Jon Carroll writes " HP has revealed their Alpha roadmap today at RDF and the schedule goes as previously planned. Alpha 21364 (EV7) is based on 0.18 micron to be shipped by this year end and EV79 based on 0.13 micron SOI will be up next. EV7 will be at 1.2Ghz while EV79 will be at 1.6Ghz. The Alpha 21364 EV7 chip will have 152M transistors, 1.75MB integrated on-die L2 cache, 32GB/s of network bandwidth, integrated RDRAM memory controller with 8 channels up to 12.8GB/s of memory bandwidth. "

5 of 174 comments (clear)

  1. Re:alpha still lives? by Henry+V+.009 · · Score: 4, Informative

    Your sketch was more or less right on. When Compaq sold ALPHA to Intel, they said there would only be one more ALPHA chip. Damn them to hell anyway. ALPHA was the best.

  2. No relevance since HP admitted it will kill it by maitas · · Score: 5, Informative

    After HP anouncement that Alpha is a dead end, this is of no relevance... SADDDLY!!

    http://www.hp.com/hpinfo/newsroom/press/07may02b .h tm

    They are dropping Alpha and PA-RISC for Itanium... baaadddd move!!

    1. Re:No relevance since HP admitted it will kill it by rodgerd · · Score: 4, Informative

      Digital and Compaq did a bunch of deals with customers, especially in the supercomputer space, that were predicated on the appearance of this iteration of the Alpha architecture - they'd be in breach to the tune of hundreds of millions, perhaps even billions, if they hadn't pushed this out the door. It's not about whether new customers pick it up, it's about not being sued by old customers.

      Furthermore, they've got customers on Tru64 and VMS who have nowhere to move at the moment, but may need more grunt; they'll buy upgrades until they've ported VMS to Itanic and the Tru64 customers have migrated to HP-UX (or give up on the Digital->Compaq->HP fiasco in disgust and move to AIX or Solaris).

      Bear in mind that until fairly recently Digital/Compaq were selling new VAX systems to customers who had VAX/VMS setups that worked just fine and no particular desire to upgrade.

  3. Re:barf, RDRAM by jmv · · Score: 5, Informative

    the latency on it sucks balls

    It does in a PC, where they only put two 16-bit channels so you need two accesses to each bank to fetch the 64-bit bus-width (it's serialization).

    In Alpha, there's no serialization. You've got an eight-channel (16 bit each, unless they use the newer 32-bit wide?) configuration. That means that they are 128 bits wide. In order to get the same performance from DDR, you'd need to have a bus that's 1024-bit wide or something like that, which is not practical...
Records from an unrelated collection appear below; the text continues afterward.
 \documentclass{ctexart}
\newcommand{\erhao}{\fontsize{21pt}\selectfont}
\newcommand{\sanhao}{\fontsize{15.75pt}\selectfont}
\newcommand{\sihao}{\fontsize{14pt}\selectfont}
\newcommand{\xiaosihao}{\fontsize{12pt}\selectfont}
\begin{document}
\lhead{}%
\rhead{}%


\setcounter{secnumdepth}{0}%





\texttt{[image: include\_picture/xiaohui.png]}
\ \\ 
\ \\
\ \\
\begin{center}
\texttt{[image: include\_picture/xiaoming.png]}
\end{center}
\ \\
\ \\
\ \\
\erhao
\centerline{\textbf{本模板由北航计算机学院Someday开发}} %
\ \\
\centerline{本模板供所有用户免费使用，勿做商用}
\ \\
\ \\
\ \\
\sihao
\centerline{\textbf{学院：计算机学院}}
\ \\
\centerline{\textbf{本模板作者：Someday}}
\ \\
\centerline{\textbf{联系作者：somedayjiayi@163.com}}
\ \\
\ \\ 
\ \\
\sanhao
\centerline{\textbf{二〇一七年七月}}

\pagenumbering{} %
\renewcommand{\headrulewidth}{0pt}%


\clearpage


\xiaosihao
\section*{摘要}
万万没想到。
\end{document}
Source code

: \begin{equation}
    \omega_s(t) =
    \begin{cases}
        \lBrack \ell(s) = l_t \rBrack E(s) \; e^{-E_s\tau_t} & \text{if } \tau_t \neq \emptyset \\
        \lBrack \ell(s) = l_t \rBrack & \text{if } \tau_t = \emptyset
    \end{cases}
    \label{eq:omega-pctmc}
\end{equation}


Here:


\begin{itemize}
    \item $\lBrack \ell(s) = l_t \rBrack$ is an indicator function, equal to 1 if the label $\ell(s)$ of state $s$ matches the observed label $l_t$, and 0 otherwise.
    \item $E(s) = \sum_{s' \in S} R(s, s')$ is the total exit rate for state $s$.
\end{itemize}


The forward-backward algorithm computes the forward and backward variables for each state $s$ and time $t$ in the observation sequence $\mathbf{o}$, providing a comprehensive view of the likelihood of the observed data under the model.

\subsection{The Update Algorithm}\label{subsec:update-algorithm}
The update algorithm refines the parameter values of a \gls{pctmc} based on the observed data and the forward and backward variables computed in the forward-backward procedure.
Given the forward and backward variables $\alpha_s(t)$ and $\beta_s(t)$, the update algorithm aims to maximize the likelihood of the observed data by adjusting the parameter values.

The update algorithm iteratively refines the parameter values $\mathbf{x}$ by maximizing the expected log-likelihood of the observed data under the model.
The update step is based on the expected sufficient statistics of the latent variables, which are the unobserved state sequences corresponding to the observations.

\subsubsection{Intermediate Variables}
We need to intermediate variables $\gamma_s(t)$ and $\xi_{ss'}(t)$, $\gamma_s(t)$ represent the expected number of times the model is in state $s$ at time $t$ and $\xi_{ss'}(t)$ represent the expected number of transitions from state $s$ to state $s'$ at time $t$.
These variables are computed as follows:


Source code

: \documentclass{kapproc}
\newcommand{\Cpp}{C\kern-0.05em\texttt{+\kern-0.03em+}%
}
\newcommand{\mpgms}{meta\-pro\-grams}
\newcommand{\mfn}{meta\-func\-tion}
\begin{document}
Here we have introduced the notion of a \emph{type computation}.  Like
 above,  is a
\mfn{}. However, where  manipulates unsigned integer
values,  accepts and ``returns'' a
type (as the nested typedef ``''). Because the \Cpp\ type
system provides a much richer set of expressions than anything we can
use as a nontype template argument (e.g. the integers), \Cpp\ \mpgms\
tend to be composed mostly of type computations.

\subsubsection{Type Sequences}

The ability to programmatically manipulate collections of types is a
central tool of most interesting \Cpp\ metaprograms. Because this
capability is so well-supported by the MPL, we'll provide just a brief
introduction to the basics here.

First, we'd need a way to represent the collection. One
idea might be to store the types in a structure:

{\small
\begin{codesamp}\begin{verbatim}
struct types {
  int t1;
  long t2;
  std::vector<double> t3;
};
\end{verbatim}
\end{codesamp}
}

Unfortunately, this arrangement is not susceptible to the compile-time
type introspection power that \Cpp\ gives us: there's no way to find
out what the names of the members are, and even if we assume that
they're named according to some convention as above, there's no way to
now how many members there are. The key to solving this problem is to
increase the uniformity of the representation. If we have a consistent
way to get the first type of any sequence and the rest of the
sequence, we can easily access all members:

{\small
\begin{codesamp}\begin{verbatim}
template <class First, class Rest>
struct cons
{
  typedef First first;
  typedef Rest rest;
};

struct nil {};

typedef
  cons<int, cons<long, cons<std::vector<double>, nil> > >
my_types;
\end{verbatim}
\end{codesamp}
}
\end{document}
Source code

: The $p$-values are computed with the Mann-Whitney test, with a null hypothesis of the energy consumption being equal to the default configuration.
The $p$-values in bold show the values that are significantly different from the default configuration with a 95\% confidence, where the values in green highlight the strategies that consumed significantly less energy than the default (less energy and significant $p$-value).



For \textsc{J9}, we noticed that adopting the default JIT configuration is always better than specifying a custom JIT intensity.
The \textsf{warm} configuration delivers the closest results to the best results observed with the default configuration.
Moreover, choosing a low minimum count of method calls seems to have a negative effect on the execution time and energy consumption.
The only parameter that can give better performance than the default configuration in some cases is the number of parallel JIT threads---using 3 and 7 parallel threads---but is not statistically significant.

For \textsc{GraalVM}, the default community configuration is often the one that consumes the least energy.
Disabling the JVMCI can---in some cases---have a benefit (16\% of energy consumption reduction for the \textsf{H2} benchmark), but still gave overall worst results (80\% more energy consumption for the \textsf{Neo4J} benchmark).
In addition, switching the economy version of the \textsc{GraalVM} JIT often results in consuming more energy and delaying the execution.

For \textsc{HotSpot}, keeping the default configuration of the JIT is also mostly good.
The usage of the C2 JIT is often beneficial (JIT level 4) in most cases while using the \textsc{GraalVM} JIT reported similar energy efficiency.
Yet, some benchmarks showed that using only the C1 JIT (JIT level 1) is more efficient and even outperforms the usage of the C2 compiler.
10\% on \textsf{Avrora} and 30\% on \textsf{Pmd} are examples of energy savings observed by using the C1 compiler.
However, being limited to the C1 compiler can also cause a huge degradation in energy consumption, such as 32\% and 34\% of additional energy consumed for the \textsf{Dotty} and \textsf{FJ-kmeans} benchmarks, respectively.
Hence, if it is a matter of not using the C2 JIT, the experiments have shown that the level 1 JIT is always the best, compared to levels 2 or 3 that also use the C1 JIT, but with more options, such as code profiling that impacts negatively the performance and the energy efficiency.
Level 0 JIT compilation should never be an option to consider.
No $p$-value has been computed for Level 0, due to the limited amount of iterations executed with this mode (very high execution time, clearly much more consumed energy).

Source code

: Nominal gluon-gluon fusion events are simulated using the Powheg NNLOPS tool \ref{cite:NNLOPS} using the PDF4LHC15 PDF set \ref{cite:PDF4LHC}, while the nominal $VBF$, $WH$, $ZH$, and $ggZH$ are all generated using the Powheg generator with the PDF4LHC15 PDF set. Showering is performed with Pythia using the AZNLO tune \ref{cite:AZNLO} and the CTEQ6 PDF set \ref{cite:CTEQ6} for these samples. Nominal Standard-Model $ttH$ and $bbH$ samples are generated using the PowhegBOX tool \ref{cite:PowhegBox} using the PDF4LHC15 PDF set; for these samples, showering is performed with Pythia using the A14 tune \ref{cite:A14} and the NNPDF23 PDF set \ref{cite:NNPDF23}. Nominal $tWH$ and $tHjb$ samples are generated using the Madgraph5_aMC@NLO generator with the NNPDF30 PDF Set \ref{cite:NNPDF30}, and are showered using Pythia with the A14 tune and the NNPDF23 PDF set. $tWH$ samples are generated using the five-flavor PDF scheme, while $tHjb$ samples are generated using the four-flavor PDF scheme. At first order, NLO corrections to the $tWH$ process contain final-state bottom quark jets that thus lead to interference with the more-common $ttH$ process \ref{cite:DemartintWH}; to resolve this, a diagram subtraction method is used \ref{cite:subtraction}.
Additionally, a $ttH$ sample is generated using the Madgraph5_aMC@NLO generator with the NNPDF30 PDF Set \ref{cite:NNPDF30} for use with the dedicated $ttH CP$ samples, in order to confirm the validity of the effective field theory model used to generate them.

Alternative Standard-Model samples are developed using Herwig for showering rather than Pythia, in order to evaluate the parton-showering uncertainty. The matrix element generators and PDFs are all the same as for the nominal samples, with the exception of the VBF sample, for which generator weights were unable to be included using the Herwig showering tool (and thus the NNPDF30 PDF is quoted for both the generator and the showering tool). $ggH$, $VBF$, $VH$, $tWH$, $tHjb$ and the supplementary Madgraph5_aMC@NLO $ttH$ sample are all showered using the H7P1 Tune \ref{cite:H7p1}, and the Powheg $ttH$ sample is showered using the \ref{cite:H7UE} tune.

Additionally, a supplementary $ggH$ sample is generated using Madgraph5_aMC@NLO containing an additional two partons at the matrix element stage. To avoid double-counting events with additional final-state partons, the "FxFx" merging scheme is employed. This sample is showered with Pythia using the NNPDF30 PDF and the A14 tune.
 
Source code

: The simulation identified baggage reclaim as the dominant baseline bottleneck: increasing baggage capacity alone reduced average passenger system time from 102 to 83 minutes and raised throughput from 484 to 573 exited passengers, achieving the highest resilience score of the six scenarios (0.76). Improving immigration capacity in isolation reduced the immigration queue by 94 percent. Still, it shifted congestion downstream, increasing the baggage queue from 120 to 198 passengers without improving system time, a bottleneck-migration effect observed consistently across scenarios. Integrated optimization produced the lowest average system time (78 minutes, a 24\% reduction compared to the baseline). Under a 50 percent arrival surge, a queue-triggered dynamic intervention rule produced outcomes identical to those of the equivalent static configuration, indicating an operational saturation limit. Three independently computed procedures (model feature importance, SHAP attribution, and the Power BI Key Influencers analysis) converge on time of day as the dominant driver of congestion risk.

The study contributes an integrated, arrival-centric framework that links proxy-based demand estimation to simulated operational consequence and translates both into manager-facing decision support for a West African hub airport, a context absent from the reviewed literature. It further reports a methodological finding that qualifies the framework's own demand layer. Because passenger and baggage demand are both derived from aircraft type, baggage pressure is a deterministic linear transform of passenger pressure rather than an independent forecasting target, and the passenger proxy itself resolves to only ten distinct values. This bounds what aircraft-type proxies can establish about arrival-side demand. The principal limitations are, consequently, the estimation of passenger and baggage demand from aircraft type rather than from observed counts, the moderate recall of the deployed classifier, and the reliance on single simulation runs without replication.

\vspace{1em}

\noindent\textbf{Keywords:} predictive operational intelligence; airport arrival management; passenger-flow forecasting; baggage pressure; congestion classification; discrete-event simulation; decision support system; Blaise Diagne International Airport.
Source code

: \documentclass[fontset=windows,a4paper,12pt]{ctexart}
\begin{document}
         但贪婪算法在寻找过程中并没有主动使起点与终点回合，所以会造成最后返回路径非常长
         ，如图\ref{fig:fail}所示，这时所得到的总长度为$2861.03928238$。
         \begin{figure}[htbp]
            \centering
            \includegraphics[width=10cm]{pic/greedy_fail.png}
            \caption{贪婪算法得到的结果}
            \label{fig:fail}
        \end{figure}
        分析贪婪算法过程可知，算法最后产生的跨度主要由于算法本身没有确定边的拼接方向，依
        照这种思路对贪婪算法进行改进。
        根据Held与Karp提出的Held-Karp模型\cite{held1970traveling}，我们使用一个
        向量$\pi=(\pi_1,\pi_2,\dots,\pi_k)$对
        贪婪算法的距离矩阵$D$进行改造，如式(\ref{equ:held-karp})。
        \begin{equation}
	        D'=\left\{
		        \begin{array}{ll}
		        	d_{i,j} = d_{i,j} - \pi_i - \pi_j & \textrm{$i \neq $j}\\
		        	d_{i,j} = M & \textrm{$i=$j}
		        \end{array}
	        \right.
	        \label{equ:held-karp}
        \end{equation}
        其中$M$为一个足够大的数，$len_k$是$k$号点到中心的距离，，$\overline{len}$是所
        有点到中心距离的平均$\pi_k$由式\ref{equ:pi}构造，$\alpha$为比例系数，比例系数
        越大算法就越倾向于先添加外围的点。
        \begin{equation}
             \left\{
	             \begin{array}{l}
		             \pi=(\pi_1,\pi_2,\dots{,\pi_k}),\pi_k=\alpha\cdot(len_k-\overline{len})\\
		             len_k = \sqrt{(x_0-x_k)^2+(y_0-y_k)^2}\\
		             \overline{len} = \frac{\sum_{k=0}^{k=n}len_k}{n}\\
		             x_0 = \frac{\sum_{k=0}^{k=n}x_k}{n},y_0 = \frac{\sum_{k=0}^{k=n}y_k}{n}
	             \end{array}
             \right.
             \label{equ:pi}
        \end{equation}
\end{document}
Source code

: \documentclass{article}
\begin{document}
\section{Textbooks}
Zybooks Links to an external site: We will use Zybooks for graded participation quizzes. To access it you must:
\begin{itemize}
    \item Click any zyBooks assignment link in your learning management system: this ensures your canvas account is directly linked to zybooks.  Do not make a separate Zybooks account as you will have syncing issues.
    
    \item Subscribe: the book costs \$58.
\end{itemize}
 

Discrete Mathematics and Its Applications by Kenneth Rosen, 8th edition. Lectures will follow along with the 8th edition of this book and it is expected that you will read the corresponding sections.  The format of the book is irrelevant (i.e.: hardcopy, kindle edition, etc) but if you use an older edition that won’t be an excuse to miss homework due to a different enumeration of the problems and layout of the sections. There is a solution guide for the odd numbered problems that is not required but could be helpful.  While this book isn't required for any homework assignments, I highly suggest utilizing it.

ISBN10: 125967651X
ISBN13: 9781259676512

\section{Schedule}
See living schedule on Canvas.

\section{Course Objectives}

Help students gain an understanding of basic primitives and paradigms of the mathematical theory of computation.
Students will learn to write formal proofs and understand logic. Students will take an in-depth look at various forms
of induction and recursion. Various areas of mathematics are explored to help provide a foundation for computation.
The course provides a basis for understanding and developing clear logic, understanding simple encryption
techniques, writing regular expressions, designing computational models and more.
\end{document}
    I don't like RAMBUS at all, but the industry has to come up with something faster because it's clearly the fastest on platforms where it's used correctly (I don't include the current PC in that category).

  4. Re:alphas and optimisation by John+Whitley · · Score: 5, Informative

    No, this isn't loop unrolling at all. This library (and not the compiler, note) is using this scheme to maintain cache-locality. A general rule of optimization is to agressively utilize the memory heirarchy, be it at the L1/L2 cache level, VM, etc. This means maintaining good data-locality in the algorithm's access patterns at the relevant scales (i.e. cache, VM pages, etc). Failure to manage this (for this example) means a performance hit due to greatly increased cache misses, often in the form of unecessary loading, dirtying, flushing, reloading and redirtying cache lines continuously during the course of processing. Ideally, one wants to load the cache line once, do all work in the cache, then flush/write back and move on to other data.

    This principle can be seen in how the GIMP stores image data in tiles data for rapid processing, in matrix math libraries, in the design of FFTW (The Fastest Fourier Transform in the West, www.fftw.org), and many other systems.